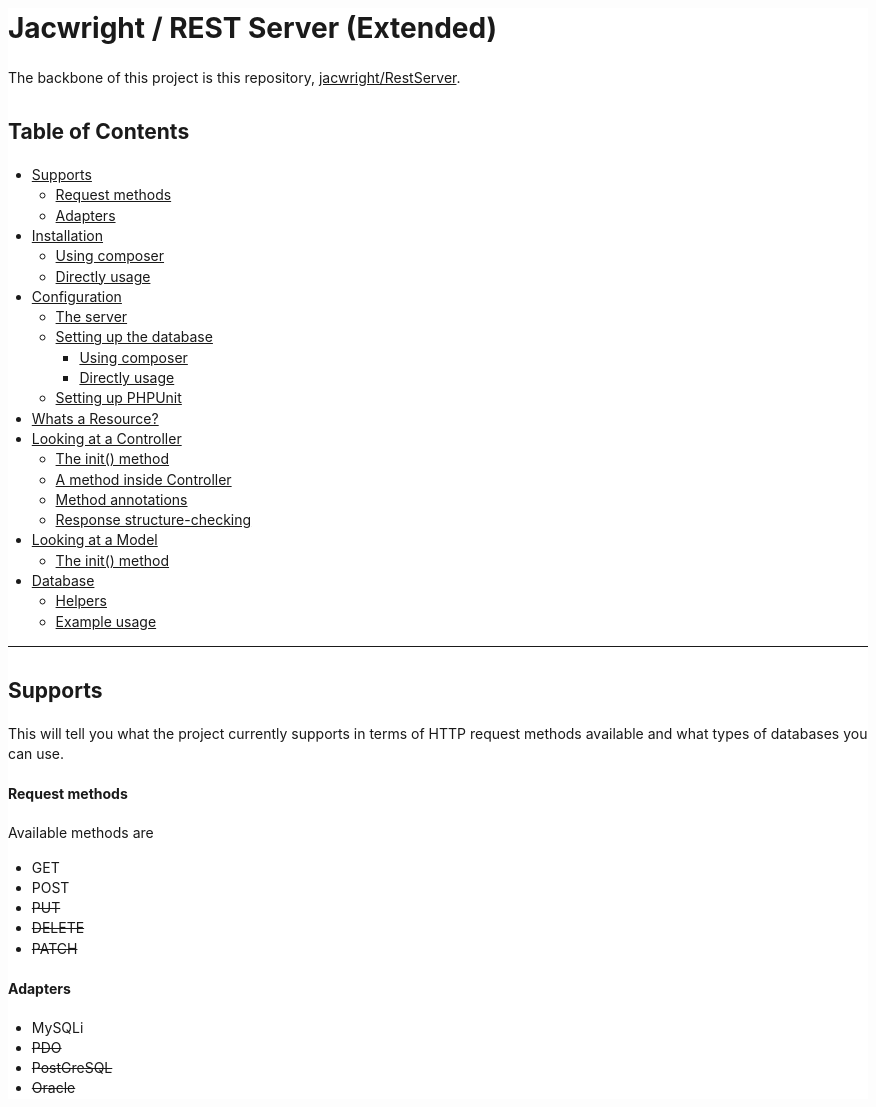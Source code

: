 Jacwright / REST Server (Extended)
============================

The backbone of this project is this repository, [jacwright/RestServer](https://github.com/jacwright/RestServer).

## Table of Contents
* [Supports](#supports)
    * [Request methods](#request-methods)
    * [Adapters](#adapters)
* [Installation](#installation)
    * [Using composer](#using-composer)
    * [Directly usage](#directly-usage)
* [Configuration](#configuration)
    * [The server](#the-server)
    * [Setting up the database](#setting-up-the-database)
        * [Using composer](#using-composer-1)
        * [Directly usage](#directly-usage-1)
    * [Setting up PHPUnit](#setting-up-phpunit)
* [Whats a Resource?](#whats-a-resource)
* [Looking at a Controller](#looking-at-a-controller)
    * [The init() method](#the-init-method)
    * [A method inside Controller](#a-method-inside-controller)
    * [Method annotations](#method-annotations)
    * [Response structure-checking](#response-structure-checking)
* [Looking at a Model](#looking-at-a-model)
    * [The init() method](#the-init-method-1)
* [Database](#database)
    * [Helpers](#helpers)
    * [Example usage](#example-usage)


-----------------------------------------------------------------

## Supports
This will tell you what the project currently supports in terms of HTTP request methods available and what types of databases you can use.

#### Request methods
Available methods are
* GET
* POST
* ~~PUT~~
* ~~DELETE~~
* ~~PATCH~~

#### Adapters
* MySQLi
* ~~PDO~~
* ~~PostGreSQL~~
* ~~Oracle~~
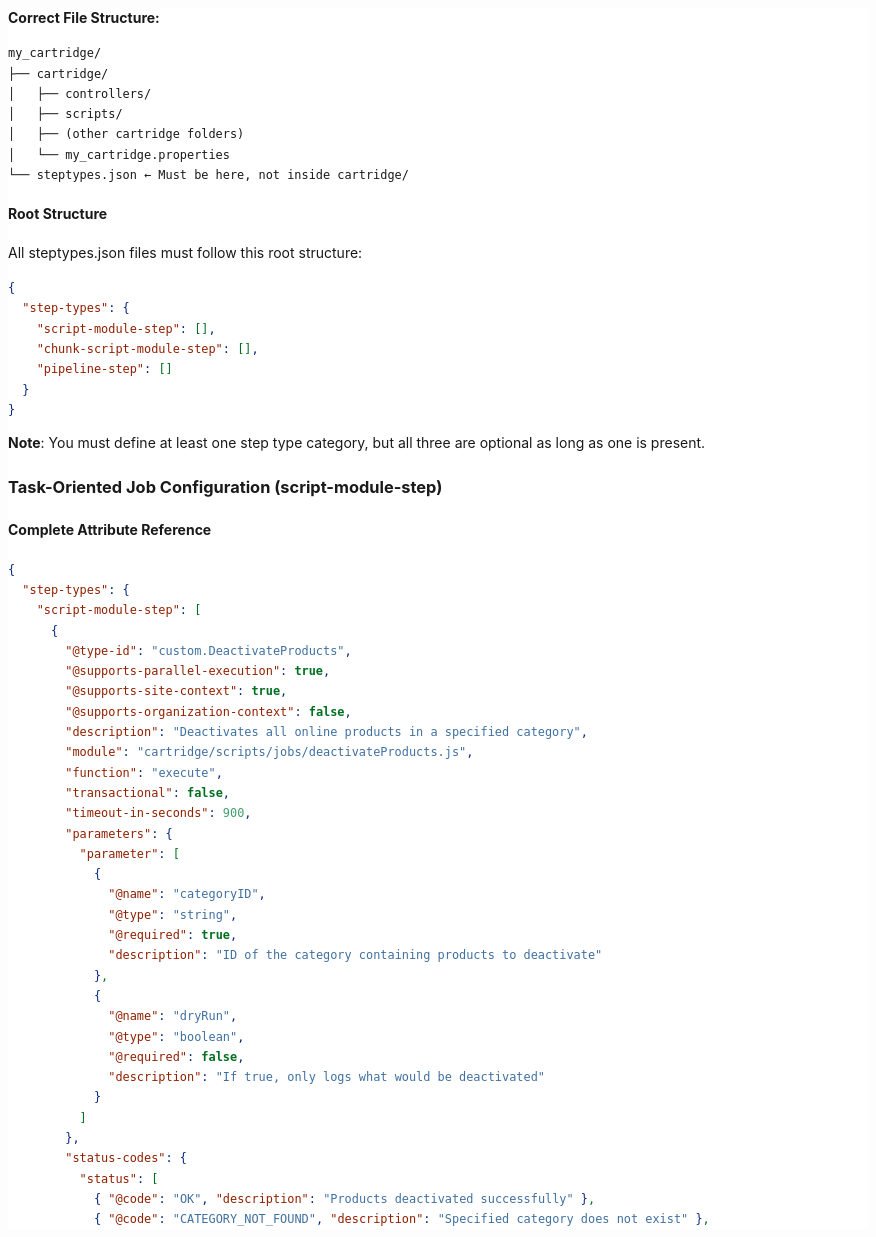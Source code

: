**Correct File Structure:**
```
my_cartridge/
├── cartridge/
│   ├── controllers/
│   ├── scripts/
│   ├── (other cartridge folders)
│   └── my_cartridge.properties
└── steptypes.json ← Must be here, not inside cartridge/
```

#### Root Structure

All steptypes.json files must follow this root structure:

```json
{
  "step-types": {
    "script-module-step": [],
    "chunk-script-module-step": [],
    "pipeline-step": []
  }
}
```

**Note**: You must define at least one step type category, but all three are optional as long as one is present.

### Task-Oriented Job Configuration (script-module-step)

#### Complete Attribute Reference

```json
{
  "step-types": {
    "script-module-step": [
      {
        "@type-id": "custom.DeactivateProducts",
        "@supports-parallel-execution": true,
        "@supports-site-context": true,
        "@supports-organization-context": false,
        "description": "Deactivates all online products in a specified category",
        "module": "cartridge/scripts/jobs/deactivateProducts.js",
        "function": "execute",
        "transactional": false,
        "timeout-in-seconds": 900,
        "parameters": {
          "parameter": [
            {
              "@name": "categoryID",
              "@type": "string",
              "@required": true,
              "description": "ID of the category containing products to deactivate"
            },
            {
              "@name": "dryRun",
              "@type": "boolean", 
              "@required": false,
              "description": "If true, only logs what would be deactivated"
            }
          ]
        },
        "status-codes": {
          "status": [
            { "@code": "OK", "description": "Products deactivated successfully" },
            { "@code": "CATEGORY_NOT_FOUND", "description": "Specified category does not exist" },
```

··········

▶ [ASSIGNMENT]: Drop the images and return the data verbatim.

▶ [YOUR SOLUTION]:
Source code

: Jacwright / REST Server (Extended)
============================

The backbone of this project is this repository, [jacwright/RestServer](https://github.com/jacwright/RestServer).

## Table of Contents
* [Supports](#supports)
    * [Request methods](#request-methods)
    * [Adapters](#adapters)
* [Installation](#installation)
    * [Using composer](#using-composer)
    * [Directly usage](#directly-usage)
* [Configuration](#configuration)
    * [The server](#the-server)
    * [Setting up the database](#setting-up-the-database)
        * [Using composer](#using-composer-1)
        * [Directly usage](#directly-usage-1)
    * [Setting up PHPUnit](#setting-up-phpunit)
* [Whats a Resource?](#whats-a-resource)
* [Looking at a Controller](#looking-at-a-controller)
    * [The init() method](#the-init-method)
    * [A method inside Controller](#a-method-inside-controller)
    * [Method annotations](#method-annotations)
    * [Response structure-checking](#response-structure-checking)
* [Looking at a Model](#looking-at-a-model)
    * [The init() method](#the-init-method-1)
* [Database](#database)
    * [Helpers](#helpers)
    * [Example usage](#example-usage)


-----------------------------------------------------------------

## Supports
This will tell you what the project currently supports in terms of HTTP request methods available and what types of databases you can use.

#### Request methods
Available methods are
* GET
* POST
* ~~PUT~~
* ~~DELETE~~
* ~~PATCH~~

#### Adapters
* MySQLi
* ~~PDO~~
* ~~PostGreSQL~~
* ~~Oracle~~
Source code

:**Correct File Structure:**
```
my_cartridge/
├── cartridge/
│   ├── controllers/
│   ├── scripts/
│   ├── (other cartridge folders)
│   └── my_cartridge.properties
└── steptypes.json ← Must be here, not inside cartridge/
```

#### Root Structure

All steptypes.json files must follow this root structure:

```json
{
  "step-types": {
    "script-module-step": [],
    "chunk-script-module-step": [],
    "pipeline-step": []
  }
}
```

**Note**: You must define at least one step type category, but all three are optional as long as one is present.

### Task-Oriented Job Configuration (script-module-step)

#### Complete Attribute Reference

```json
{
  "step-types": {
    "script-module-step": [
      {
        "@type-id": "custom.DeactivateProducts",
        "@supports-parallel-execution": true,
        "@supports-site-context": true,
        "@supports-organization-context": false,
        "description": "Deactivates all online products in a specified category",
        "module": "cartridge/scripts/jobs/deactivateProducts.js",
        "function": "execute",
        "transactional": false,
        "timeout-in-seconds": 900,
        "parameters": {
          "parameter": [
            {
              "@name": "categoryID",
              "@type": "string",
              "@required": true,
              "description": "ID of the category containing products to deactivate"
            },
            {
              "@name": "dryRun",
              "@type": "boolean", 
              "@required": false,
              "description": "If true, only logs what would be deactivated"
            }
          ]
        },
        "status-codes": {
          "status": [
            { "@code": "OK", "description": "Products deactivated successfully" },
            { "@code": "CATEGORY_NOT_FOUND", "description": "Specified category does not exist" },
```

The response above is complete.